Bad religion: Santorum as Mary, Queen of Scots

by John M. Watkins

Rick Santorum, currently leading the polls in his run for the Republican nomination for president, has said that President Obama bases his administration on a "phony theology:"

Obama’s agenda is “not about you. It’s not about your quality of life. It’s not about your jobs. It’s about some phony ideal. Some phony theology. Oh, not a theology based on the Bible. A different theology,” Santorum told supporters of the conservative Tea Party movement at a Columbus hotel.
He later elaborated on this theme by tying the comment to environmentalism:
 “When you have a worldview that elevates the Earth above man and says we can’t take those resources because we’re going to harm the Earth …  it’s just all an attempt to centralize power, to give more power to the government.”
 This is recognizably a Dominionist critique. Dominionists believe that the Bible says that Christians are given dominion over the earth, and must rule over it rather than serve it, and should also rule over all civil authority. From Wikipedia:
Dominionism is a term used to describe politically active conservative Christians that are believed to conspire and seek influence or control over secular civil government through political action, especially in the United States, with the goal of either a nation governed by Christians, or a nation governed by a conservative Christian understanding of biblical law.

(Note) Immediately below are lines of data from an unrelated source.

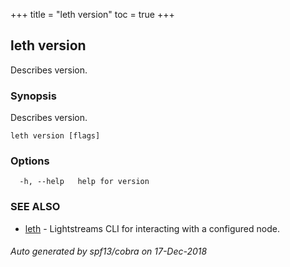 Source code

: +++
title = "leth version"
toc = true
+++
## leth version

Describes version.

### Synopsis

Describes version.

```
leth version [flags]
```

### Options

```
  -h, --help   help for version
```

### SEE ALSO

* [leth](/cli-docs/leth/)	 - Lightstreams CLI for interacting with a configured node.

###### Auto generated by spf13/cobra on 17-Dec-2018
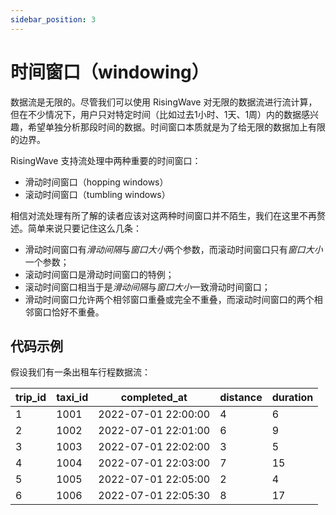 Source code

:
 ```yaml
---
sidebar_position: 3
---
```


# 时间窗口（windowing）

数据流是无限的。尽管我们可以使用 RisingWave 对无限的数据流进行流计算，但在不少情况下，用户只对特定时间（比如过去1小时、1天、1周）内的数据感兴趣，希望单独分析那段时间的数据。时间窗口本质就是为了给无限的数据加上有限的边界。

RisingWave 支持流处理中两种重要的时间窗口：
* 滑动时间窗口（hopping windows）
* 滚动时间窗口（tumbling windows）

相信对流处理有所了解的读者应该对这两种时间窗口并不陌生，我们在这里不再赘述。简单来说只要记住这么几条：

* 滑动时间窗口有*滑动间隔*与*窗口大小*两个参数，而滚动时间窗口只有*窗口大小*一个参数；
* 滚动时间窗口是滑动时间窗口的特例；
* 滚动时间窗口相当于是*滑动间隔*与*窗口大小*一致滑动时间窗口；
* 滑动时间窗口允许两个相邻窗口重叠或完全不重叠，而滚动时间窗口的两个相邻窗口恰好不重叠。



## 代码示例

假设我们有一条出租车行程数据流：

trip_id|  taxi_id	|completed_at	    |distance| duration
-------|-----------|-------------------|--------|---------
1      |   1001    |2022-07-01 22:00:00|4|6
2      |	1002    |2022-07-01 22:01:00|6|9
3      |	1003    |2022-07-01 22:02:00|3|5
4      |	1004    |2022-07-01 22:03:00|7|15
5      |	1005    |2022-07-01 22:05:00|2|4
6      |	1006    |2022-07-01 22:05:30|8|17
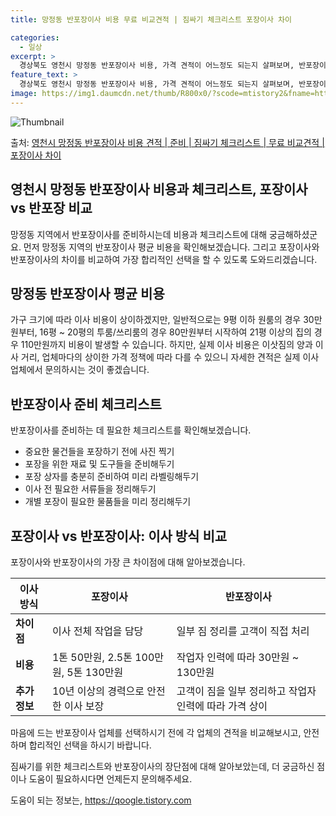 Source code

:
 ```yaml
---
title: 망정동 반포장이사 비용 무료 비교견적 | 짐싸기 체크리스트 포장이사 차이

categories:
  - 일상
excerpt: >
  경상북도 영천시 망정동 반포장이사 비용, 가격 견적이 어느정도 되는지 살펴보며, 반포장이사를 준비함에 있어 짐싸기 준비 체크리스트가 무엇인지 보겠습니다. 마지막으로 포장이사와 차이점을 통해 무료 비교견적으로 어떤 것이 더 합리적인 선택인지 공유 드립니다.영천시 망정동 포장이사 견적 샘플 보기 👈 클릭영천시 망정동 포장이사 가격 살펴보기 👈 클릭영천시 망정동 반포장이사 평균 이사 비용평수영천시 망정동 평균 이사 비용원룸 이사9평 이하 (1톤)30만원~투룸/쓰리룸 이사16평 ~ 20평 (2.5톤)80만원~쓰리룸 이사21평 (5톤) ~110만원~우리집 무료 이사견적 받기 👈 클릭포장 vs 반포장: 이사 방식 비교이사를 할 때 포장과 반포장의 가장 큰 차이점은?포장이사는 이사 전체 작업을 담당하는데 반해,..
feature_text: >
  경상북도 영천시 망정동 반포장이사 비용, 가격 견적이 어느정도 되는지 살펴보며, 반포장이사를 준비함에 있어 짐싸기 준비 체크리스트가 무엇인지 보겠습니다. 마지막으로 포장이사와 차이점을 통해 무료 비교견적으로 어떤 것이 더 합리적인 선택인지 공유 드립니다.영천시 망정동 포장이사 견적 샘플 보기 👈 클릭영천시 망정동 포장이사 가격 살펴보기 👈 클릭영천시 망정동 반포장이사 평균 이사 비용평수영천시 망정동 평균 이사 비용원룸 이사9평 이하 (1톤)30만원~투룸/쓰리룸 이사16평 ~ 20평 (2.5톤)80만원~쓰리룸 이사21평 (5톤) ~110만원~우리집 무료 이사견적 받기 👈 클릭포장 vs 반포장: 이사 방식 비교이사를 할 때 포장과 반포장의 가장 큰 차이점은?포장이사는 이사 전체 작업을 담당하는데 반해,..
image: https://img1.daumcdn.net/thumb/R800x0/?scode=mtistory2&fname=https%3A%2F%2Fblog.kakaocdn.net%2Fdn%2FcLB6wX%2FbtsHbfvEsOt%2Ftm7vgjihBm8eRjlHhBccOK%2Fimg.webp
---
```


![Thumbnail](https://img1.daumcdn.net/thumb/R800x0/?scode=mtistory2&fname=https%3A%2F%2Fblog.kakaocdn.net%2Fdn%2FcLB6wX%2FbtsHbfvEsOt%2Ftm7vgjihBm8eRjlHhBccOK%2Fimg.webp)

<p>출처: <a href="https://qoogle.tistory.com/9472" rel="dofollow">영천시 망정동 반포장이사 비용 견적 | 준비 | 짐싸기 체크리스트 | 무료 비교견적 | 포장이사 차이</a> </p>

## 영천시 망정동 반포장이사 비용과 체크리스트, 포장이사 vs 반포장 비교



망정동 지역에서 반포장이사를 준비하시는데 비용과 체크리스트에 대해 궁금해하셨군요. 먼저 망정동 지역의 반포장이사 평균 비용을
확인해보겠습니다. 그리고 포장이사와 반포장이사의 차이를 비교하여 가장 합리적인 선택을 할 수 있도록 도와드리겠습니다.

## 망정동 반포장이사 평균 비용



가구 크기에 따라 이사 비용이 상이하겠지만, 일반적으로는 9평 이하 원룸의 경우 30만원부터, 16평 ~ 20평의 투룸/쓰리룸의 경우
80만원부터 시작하여 21평 이상의 집의 경우 110만원까지 비용이 발생할 수 있습니다. 하지만, 실제 이사 비용은 이삿짐의 양과 이사
거리, 업체마다의 상이한 가격 정책에 따라 다를 수 있으니 자세한 견적은 실제 이사 업체에서 문의하시는 것이 좋겠습니다.

## 반포장이사 준비 체크리스트

반포장이사를 준비하는 데 필요한 체크리스트를 확인해보겠습니다.

  * 중요한 물건들을 포장하기 전에 사진 찍기
  * 포장을 위한 재료 및 도구들을 준비해두기
  * 포장 상자를 충분히 준비하여 미리 라벨링해두기
  * 이사 전 필요한 서류들을 정리해두기
  * 개별 포장이 필요한 물품들을 미리 정리해두기

## 포장이사 vs 반포장이사: 이사 방식 비교

포장이사와 반포장이사의 가장 큰 차이점에 대해 알아보겠습니다.

**이사 방식** | **포장이사** | **반포장이사**  
---|---|---  
**차이점** | 이사 전체 작업을 담당 | 일부 짐 정리를 고객이 직접 처리  
**비용** | 1톤 50만원, 2.5톤 100만원, 5톤 130만원 | 작업자 인력에 따라 30만원 ~ 130만원  
**추가 정보** | 10년 이상의 경력으로 안전한 이사 보장 | 고객이 짐을 일부 정리하고 작업자 인력에 따라 가격 상이  
마음에 드는 반포장이사 업체를 선택하시기 전에 각 업체의 견적을 비교해보시고, 안전하며 합리적인 선택을 하시기 바랍니다.



짐싸기를 위한 체크리스트와 반포장이사의 장단점에 대해 알아보았는데, 더 궁금하신 점이나 도움이 필요하시다면 언제든지 문의해주세요.

 

도움이 되는 정보는, <a href="https://qoogle.tistory.com" rel="dofollow">https://qoogle.tistory.com</a>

The basis for this belief is the book of Genesis:
And God blessed [ Adam and Eve ] and God said unto them, "Be fruitful, and multiply, and replenish the earth, and subdue it: and have dominion over the fish of the sea, and over the fowl of the air, and over every living thing that moveth upon the earth." —Genesis 1:28 (KJV)
Santorum has also made the argument that mainline protestants are not real Christians. In 2008, he was asked if maybe some people are sincere, believing Christians in the liberal tradition. He answered that in that case, “You’re a liberal something, but you’re not a Christian.” He continued, “When you take a salvation story and turn it into a liberation story you’ve abandoned Christiandom and I don’t think you have a right to claim it.”

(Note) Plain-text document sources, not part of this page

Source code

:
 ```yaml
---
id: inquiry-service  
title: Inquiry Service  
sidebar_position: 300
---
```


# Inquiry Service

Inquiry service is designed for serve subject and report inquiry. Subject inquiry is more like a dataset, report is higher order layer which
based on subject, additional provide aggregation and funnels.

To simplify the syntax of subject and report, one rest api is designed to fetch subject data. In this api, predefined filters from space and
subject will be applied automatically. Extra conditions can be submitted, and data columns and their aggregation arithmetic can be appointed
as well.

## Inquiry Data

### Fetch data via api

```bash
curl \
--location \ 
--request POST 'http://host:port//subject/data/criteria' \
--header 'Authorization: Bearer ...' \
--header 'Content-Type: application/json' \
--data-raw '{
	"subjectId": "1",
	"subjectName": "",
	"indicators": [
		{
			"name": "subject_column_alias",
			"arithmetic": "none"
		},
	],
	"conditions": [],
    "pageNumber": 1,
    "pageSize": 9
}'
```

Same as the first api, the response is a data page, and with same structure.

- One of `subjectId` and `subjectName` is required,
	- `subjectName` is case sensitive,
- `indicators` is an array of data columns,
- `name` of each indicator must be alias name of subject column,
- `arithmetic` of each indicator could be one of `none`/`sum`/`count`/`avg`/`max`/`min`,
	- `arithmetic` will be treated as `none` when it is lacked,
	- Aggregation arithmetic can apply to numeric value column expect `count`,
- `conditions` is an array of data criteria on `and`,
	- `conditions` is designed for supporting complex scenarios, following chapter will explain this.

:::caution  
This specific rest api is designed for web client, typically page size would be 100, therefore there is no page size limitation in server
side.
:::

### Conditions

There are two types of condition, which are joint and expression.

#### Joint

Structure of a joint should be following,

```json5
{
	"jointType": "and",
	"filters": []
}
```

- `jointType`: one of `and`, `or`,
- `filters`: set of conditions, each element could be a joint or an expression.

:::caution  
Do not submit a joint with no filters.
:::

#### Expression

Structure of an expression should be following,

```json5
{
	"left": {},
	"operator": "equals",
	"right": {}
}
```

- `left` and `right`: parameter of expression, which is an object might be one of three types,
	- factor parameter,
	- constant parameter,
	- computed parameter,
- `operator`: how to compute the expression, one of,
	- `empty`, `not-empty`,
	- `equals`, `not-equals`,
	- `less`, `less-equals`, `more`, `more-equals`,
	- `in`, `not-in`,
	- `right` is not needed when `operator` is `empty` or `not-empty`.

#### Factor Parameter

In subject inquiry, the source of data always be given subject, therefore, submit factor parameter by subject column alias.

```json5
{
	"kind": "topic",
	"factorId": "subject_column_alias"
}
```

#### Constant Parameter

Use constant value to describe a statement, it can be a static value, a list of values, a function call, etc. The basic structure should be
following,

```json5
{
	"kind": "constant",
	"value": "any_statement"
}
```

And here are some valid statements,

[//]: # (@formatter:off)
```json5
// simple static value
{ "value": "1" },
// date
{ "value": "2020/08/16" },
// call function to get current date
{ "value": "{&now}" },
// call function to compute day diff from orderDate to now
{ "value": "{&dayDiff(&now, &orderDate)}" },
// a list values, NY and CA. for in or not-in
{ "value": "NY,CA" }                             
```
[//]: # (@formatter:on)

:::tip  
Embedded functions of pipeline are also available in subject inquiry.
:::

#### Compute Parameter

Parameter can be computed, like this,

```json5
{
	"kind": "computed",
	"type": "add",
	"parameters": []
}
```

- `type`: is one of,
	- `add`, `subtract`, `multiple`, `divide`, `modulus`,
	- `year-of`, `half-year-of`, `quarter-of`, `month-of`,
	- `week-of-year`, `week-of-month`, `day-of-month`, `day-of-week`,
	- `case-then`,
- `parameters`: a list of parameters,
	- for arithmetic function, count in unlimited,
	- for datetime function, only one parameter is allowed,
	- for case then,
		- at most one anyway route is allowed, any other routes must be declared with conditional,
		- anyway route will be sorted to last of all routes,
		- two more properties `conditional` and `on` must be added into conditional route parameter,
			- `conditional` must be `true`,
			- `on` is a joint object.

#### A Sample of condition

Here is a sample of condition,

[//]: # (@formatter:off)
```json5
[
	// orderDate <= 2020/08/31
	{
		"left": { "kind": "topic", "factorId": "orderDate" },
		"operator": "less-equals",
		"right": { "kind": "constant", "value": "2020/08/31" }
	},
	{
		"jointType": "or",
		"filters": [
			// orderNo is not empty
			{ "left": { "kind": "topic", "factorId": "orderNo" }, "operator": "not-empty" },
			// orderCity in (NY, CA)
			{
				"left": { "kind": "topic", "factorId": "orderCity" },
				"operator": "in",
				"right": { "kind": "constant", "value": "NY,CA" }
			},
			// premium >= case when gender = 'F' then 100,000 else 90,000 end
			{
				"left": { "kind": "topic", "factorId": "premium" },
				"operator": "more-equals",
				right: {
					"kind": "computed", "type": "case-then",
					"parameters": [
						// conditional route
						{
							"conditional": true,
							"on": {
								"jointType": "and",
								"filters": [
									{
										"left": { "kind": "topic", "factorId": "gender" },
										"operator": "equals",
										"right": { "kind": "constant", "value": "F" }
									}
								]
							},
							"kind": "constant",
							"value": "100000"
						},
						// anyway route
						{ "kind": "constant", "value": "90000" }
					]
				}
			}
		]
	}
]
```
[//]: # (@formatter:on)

In short, he considers the current president unfit to rule because he is, in Santorum's view, and apostate.

Our civilization has been through this before, in the Thirty Years War and the English Civil War. Thomas Hobbes, realizing that states with religious division could not have a leader whose authority depended on divine right without some large part of the population considering you an apostate, and therefore illegitimate, sought a secular basis for the legitimacy of the ruler. The book he wrote about his ideas on this, Leviathan, is one of the basic documents in the evolution of liberal democracy, as we discussed in this post.

Hobbes himself, of course, might have been hanged for blasphemy were it not for the protection of Charles II, who had been his pupil.

The separation of church and state brought peace to European states where Catholics and Protestants -- and Church of England and Dissenters -- had once fought over whose religion should be the basis for civil authority.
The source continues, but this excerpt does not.